Over the past several days I have had intermittent conversation with Jim Calder, the director of the Ohio Humanities Council. Based on the work he contributed to Hacking the Academy I really wanted to pick his brain on a few things, namely what he thought the digital humanities were, where it had been and was going form here, and where things like Unconferences fit into the wider scope of academia. His answers were hilarious as well as enlightening.
One of the crowning achievements of his career thus far was he and a few other colleagues helped the unconference THATCamp Columbus 2010 (as he called it) get off the ground and flourish the way it did. He was in a unique position to have such a large hand in the production of the unconference because as he said he “had been too young to have much involvement with more traditional conferences anyways”. The production of the conference for him was somewhat accidental. He just started his job at the Ohio Humanities Council, heard about the percolating ideas from a colleague at Cleveland State, and thought it would be a good idea for him personally, because it was right up his alley, as he said, and would be a good thing for him to take on professionally. From the conversation we’ve had the conference was a huge success, and was the second regional THATCamp that had ever been done. The success and fun he had at the THATCamp is something he considers to be one of the crowning achievements of his career. He was particularly happy with how well it worked because the whole idea of an unconference was such a new idea to so many of the participants, so it was almost in a way really good validation. Based on the work he contributed to Hacking the Academy he claims he is a really big fan of unconferences because they were, as he said “such a natural idea to me”. He also expressed his thoughts on the more “traditional” conference, such as a Phi Alpha Theta regional conference: “…it is kind of pointless to gather a bunch of professionals together and have them read to each other”. It was interesting to get his opinions on unconferences, because he said he saw more or less one of the most basic human interactions, that you give to another human in an interaction what you receive, to be a core piece of an unconference, and perhaps he didn’t see that in a more traditional conference.

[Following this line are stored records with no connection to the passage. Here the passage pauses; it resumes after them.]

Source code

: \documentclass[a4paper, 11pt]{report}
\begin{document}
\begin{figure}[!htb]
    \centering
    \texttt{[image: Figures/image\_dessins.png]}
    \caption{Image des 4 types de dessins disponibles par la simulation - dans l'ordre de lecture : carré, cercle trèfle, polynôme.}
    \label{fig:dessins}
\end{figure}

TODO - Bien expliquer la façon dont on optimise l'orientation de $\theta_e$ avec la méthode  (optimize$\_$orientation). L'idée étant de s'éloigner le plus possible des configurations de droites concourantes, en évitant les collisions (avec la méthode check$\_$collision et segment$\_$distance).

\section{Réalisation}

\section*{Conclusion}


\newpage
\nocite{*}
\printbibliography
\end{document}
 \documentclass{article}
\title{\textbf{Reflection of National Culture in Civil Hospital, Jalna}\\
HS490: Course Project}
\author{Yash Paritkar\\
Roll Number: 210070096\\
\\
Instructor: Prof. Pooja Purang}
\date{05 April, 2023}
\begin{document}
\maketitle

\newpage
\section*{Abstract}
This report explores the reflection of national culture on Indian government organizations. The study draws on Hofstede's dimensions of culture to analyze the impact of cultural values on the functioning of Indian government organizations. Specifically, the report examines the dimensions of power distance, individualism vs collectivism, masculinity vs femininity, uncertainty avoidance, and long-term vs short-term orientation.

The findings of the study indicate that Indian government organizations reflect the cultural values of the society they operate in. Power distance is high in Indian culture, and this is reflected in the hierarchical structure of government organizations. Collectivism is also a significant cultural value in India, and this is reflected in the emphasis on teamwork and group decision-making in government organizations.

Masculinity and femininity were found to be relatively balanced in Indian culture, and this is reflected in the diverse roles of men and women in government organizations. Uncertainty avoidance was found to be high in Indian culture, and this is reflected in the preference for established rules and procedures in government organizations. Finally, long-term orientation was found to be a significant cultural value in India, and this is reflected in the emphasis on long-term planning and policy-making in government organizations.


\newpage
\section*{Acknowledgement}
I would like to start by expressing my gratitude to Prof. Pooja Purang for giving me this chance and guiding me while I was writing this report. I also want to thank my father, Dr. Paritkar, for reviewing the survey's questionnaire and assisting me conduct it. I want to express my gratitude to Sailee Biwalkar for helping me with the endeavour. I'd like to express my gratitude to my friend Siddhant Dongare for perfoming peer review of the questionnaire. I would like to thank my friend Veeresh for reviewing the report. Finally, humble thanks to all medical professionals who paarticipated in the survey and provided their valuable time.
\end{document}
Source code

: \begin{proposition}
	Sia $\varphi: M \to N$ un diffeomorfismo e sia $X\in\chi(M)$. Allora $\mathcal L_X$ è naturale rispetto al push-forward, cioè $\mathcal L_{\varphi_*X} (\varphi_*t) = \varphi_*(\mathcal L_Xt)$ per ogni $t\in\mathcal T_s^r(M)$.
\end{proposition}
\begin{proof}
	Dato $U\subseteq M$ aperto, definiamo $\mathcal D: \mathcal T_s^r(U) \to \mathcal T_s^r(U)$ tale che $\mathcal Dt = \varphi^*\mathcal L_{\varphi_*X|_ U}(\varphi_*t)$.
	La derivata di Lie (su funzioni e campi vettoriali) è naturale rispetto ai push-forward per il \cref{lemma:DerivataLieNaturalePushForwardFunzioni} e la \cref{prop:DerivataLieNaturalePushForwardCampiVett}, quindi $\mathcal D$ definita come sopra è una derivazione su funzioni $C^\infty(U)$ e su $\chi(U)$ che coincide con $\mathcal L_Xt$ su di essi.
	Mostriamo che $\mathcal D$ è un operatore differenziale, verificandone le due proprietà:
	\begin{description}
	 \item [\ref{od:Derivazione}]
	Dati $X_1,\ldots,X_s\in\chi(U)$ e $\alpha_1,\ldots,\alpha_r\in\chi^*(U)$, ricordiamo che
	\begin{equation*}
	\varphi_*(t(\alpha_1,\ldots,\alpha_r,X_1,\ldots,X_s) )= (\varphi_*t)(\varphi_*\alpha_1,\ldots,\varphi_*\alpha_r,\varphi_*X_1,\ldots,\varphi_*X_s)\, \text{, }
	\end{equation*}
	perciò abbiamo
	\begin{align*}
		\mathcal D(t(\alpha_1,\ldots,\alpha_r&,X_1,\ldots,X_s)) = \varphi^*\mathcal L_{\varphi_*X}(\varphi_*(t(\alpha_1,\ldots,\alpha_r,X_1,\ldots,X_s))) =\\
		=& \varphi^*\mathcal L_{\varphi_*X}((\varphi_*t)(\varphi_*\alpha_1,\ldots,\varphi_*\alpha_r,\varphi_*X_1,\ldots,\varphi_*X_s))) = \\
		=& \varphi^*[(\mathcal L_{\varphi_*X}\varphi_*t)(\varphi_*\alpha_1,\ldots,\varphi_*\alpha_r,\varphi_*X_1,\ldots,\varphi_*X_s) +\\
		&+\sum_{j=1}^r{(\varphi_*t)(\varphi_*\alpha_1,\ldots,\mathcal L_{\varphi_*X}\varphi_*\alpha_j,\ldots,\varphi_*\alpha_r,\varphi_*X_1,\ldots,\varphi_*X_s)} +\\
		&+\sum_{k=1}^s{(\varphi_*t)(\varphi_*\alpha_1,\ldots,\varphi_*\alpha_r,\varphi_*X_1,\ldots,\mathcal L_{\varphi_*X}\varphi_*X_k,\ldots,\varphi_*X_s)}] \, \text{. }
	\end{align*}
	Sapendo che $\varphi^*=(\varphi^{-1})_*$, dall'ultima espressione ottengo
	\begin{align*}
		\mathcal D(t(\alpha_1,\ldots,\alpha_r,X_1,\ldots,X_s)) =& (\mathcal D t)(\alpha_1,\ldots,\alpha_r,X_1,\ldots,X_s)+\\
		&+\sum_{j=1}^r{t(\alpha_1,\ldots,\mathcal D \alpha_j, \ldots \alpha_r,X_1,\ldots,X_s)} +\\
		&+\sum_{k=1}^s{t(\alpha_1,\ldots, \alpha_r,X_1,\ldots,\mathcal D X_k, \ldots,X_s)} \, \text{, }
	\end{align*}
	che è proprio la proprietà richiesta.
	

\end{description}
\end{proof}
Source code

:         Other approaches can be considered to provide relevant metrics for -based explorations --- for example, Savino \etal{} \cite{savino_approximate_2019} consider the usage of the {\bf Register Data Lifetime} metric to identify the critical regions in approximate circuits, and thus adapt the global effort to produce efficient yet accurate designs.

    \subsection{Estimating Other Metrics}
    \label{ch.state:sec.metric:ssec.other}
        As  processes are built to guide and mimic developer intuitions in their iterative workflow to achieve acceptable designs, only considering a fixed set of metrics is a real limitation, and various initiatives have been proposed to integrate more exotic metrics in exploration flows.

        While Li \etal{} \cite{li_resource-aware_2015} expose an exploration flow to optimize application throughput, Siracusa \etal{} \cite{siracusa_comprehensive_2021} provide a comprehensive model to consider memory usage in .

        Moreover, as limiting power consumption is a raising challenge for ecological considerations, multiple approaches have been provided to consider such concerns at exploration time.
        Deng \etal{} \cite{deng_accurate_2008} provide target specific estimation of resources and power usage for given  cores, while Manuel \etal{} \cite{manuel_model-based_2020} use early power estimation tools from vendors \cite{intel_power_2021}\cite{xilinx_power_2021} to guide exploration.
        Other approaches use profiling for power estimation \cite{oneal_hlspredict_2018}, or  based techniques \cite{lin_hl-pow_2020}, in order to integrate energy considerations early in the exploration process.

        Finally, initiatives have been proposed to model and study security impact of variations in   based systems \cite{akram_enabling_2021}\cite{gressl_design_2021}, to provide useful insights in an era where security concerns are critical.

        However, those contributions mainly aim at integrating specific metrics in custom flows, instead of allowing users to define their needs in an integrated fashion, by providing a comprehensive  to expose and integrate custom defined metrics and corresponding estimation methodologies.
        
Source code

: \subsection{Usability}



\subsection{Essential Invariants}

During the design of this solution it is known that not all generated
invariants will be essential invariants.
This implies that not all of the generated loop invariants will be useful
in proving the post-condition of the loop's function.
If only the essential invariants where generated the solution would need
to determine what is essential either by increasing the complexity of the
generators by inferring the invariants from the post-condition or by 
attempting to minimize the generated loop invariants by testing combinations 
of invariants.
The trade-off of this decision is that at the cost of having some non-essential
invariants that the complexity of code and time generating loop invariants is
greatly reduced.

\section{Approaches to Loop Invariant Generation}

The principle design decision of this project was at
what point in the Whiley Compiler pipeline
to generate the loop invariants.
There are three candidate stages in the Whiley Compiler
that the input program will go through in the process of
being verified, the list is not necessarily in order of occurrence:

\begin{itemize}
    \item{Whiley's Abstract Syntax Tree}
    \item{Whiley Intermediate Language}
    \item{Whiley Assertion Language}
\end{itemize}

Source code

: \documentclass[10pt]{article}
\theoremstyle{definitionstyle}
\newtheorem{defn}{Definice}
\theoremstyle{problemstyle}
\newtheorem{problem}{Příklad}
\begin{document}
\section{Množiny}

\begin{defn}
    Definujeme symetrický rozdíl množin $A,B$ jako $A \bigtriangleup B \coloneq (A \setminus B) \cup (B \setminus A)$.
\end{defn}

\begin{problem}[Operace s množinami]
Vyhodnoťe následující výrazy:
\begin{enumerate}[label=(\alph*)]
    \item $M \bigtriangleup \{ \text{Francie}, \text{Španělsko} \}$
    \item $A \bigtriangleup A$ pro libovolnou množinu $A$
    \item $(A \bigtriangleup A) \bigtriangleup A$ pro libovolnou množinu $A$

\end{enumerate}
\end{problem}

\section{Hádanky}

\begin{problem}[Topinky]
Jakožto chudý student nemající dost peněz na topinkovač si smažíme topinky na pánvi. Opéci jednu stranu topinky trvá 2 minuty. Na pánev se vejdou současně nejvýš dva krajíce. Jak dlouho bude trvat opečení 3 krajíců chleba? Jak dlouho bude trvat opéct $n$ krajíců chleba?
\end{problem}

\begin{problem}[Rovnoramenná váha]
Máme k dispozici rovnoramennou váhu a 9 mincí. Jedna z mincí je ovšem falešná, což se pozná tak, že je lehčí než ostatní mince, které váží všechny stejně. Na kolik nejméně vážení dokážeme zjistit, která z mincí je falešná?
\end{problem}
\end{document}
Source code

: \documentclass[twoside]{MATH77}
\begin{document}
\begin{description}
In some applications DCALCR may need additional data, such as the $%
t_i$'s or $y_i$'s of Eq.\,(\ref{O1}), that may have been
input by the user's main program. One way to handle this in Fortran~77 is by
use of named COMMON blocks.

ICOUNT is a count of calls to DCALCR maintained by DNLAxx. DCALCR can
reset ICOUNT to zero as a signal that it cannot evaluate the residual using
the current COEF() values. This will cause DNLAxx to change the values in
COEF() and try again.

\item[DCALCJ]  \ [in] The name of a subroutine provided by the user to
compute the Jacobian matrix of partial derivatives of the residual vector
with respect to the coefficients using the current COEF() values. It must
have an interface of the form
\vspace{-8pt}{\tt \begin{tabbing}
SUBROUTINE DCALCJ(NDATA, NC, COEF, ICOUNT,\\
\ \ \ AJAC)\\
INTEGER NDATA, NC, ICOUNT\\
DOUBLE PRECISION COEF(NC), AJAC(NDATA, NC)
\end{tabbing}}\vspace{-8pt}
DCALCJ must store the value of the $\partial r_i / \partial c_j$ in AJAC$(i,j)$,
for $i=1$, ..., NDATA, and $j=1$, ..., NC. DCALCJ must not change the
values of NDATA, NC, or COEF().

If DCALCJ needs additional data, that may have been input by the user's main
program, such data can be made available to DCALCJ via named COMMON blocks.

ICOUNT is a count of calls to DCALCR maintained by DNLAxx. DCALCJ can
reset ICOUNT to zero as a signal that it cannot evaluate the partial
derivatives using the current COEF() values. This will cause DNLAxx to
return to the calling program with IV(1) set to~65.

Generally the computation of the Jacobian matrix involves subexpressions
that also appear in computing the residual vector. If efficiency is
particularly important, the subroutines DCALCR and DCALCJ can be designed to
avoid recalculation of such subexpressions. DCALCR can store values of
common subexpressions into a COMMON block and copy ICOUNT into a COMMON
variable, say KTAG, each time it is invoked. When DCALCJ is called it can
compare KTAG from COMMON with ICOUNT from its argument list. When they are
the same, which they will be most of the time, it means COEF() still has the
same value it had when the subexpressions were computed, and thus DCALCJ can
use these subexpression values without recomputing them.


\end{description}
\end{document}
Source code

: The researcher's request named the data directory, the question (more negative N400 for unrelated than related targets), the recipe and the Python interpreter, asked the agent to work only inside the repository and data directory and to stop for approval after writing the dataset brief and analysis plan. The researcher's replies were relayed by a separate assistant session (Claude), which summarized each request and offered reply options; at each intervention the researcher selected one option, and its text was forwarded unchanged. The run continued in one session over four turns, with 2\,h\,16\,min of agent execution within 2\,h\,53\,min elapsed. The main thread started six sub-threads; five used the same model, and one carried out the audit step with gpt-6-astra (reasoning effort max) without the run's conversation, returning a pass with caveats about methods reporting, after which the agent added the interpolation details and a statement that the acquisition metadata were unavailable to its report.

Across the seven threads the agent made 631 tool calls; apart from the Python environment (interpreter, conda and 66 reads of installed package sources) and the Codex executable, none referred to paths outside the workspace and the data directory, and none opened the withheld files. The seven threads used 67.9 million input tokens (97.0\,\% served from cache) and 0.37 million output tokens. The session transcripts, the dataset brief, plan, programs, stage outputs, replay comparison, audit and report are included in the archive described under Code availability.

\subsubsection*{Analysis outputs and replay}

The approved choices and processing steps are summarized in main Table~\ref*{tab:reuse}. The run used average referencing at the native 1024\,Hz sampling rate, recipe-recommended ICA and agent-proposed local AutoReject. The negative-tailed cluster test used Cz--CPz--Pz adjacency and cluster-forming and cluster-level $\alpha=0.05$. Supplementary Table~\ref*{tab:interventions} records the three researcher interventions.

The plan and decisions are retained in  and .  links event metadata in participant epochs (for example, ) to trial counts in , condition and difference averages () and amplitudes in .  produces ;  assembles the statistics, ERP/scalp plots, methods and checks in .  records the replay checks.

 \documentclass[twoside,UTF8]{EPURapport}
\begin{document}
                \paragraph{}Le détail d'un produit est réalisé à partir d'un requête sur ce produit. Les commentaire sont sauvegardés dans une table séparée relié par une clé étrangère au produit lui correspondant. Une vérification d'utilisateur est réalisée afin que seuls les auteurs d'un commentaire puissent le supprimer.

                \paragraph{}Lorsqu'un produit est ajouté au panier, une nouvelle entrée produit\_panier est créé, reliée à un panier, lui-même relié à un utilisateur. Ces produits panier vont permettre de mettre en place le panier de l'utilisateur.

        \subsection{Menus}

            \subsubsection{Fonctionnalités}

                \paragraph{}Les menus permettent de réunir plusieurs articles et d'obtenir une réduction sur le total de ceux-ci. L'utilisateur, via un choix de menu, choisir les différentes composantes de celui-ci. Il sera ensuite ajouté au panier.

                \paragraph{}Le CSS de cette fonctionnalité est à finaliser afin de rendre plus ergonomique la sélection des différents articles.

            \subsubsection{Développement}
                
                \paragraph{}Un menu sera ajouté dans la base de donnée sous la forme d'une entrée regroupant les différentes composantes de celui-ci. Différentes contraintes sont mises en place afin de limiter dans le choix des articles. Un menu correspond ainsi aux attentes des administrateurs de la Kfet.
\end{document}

As far as where he works in the context of the digital humanities is concerned, he feels that since, say 2008 things “…certainly haven’t improved…”. There is change that is occurring at all levels of the university, he feels, but he really doesn’t think the Digital Humanities (DH as he calls it) has really any sort of part to play in that, both in the change coming, nor in the faults of the university system. One of the most important questions I asked him was whether or not he thought the Digital Humanities was changing the university or academia on the whole in any part, large or small. He expressed he himself is not entirely comfortable with the idea of “hacking” anything, as the title of the book to which he contributed Hacking the Academy alludes to. I think his feelings about DH changing academia harkens back to his original thoughts about the massive changes of technology five to six years ago. At that time, he said, he was a lot more optimistic about technology’s abilities to incur change than nowadays. Now, he feels the change that is expected as a whole is “…completely dependent on how the technology is used o in what structure it is used in….”
All in all, while the idea of Digital Humanities as a whole has not incurred any major change, he says, he has noted the concerted and fervent efforts of some of his colleagues and contemporaries. He said because of those people and their efforts, “…the way humanities are practiced, the scholarship that is produced, what counts as scholarship, and also the culture within that department or other universities….” have come a long way. So perhaps the changing of academia by and large at the hands of Digital Humanists isn’t a mass effort or that the DH is one large scale body, but more concentrated efforts of one person to a few, slowly building things that starts an avalanche of change.